Presiding Bishop Michael Curry will be the School of Theology's 2020 DuBose Lecturer. This year's lectures will be the third in a series addressing the topic of racial reconciliation. He will be accompanied by a panel of guest lecturers to round out this final exploration on a subject that has risen to the top of The Episcopal Church's ministries. He defines reconciliation as "the spiritual practice of seeking loving, liberating, and life-giving relationship with God and one another, and striving to heal and transform injustice and brokenness in ourselves, our communities, institutions, and society." Details and an online registration form will be available in early 2020. 

 

Dr.
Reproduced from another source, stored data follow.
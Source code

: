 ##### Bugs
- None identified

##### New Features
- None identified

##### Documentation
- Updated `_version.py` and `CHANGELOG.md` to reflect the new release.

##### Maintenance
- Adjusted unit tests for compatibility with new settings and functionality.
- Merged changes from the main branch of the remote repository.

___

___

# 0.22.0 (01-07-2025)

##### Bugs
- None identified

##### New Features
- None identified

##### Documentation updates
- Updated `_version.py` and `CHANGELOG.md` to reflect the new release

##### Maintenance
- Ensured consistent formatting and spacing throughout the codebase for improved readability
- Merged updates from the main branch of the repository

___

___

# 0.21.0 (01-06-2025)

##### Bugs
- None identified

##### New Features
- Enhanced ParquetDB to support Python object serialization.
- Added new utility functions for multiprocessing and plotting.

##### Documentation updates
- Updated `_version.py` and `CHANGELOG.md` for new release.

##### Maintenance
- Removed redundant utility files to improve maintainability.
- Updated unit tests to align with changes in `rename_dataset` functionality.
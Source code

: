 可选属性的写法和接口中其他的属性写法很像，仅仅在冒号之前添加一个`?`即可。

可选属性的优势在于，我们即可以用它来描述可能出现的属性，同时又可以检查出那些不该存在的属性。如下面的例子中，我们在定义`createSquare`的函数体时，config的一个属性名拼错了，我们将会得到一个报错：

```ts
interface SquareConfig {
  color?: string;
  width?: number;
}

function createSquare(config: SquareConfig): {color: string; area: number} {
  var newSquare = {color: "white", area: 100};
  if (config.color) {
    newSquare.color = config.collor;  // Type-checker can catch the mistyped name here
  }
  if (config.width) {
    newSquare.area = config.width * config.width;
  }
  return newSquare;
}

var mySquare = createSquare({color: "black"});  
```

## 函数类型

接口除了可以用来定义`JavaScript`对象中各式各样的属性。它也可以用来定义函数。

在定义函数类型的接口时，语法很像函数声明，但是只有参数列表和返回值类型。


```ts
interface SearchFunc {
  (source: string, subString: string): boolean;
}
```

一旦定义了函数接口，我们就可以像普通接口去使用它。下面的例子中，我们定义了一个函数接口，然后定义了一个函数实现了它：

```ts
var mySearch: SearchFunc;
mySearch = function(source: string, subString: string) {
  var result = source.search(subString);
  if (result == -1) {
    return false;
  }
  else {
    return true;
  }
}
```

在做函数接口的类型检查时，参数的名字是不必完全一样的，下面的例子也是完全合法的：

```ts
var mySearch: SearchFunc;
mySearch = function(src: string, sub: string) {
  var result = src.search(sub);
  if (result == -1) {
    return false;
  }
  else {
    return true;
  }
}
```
Emilie Townes was the School of Theology's 2019 guest lecturer. As the current dean of Vanderbilt Divinity School, she leads future clergy in growing their faith and understanding how they can use it to spark change. The focus of Townes’ lectures was how modern Christians can bring about such change. She sees the need for change through the works of the Church as important now as ever: “you and I look out and live in a troubled country,” she said; “we are not happy with one another.” She believes that justice can be achieved if the church takes courage and, with God’s provision, works toward the morning light. As to what work is needed to achieve this justice, Townes quoted the author James Baldwin, saying that we must “do our first works over.” To prepare to do these works over, Townes said that “an honest, personal inventory” is first needed. Doing so will reveal the unconscious bias in everyone’s life.

 

The first lecturer in the series was Dr. Charles Marsh in 2018, who ended his third lecture by playing Bernice Reagon’s version of “Come and Go with Me (to that Land),” a gospel song from 1930. The lyrics of the song—We’re all together in that land where I’m boundThere’s no more hatred in that land—served as a poignant reminder of the hope Marsh’s work encourages us to find in both the life of Dietrich Bonhoeffer and in the Civil Rights Movement: the revivification of the spirit that allows us to truly comprehend the shared humanity of all people on earth, and to believe in the possibility of both redemption and reconciliation.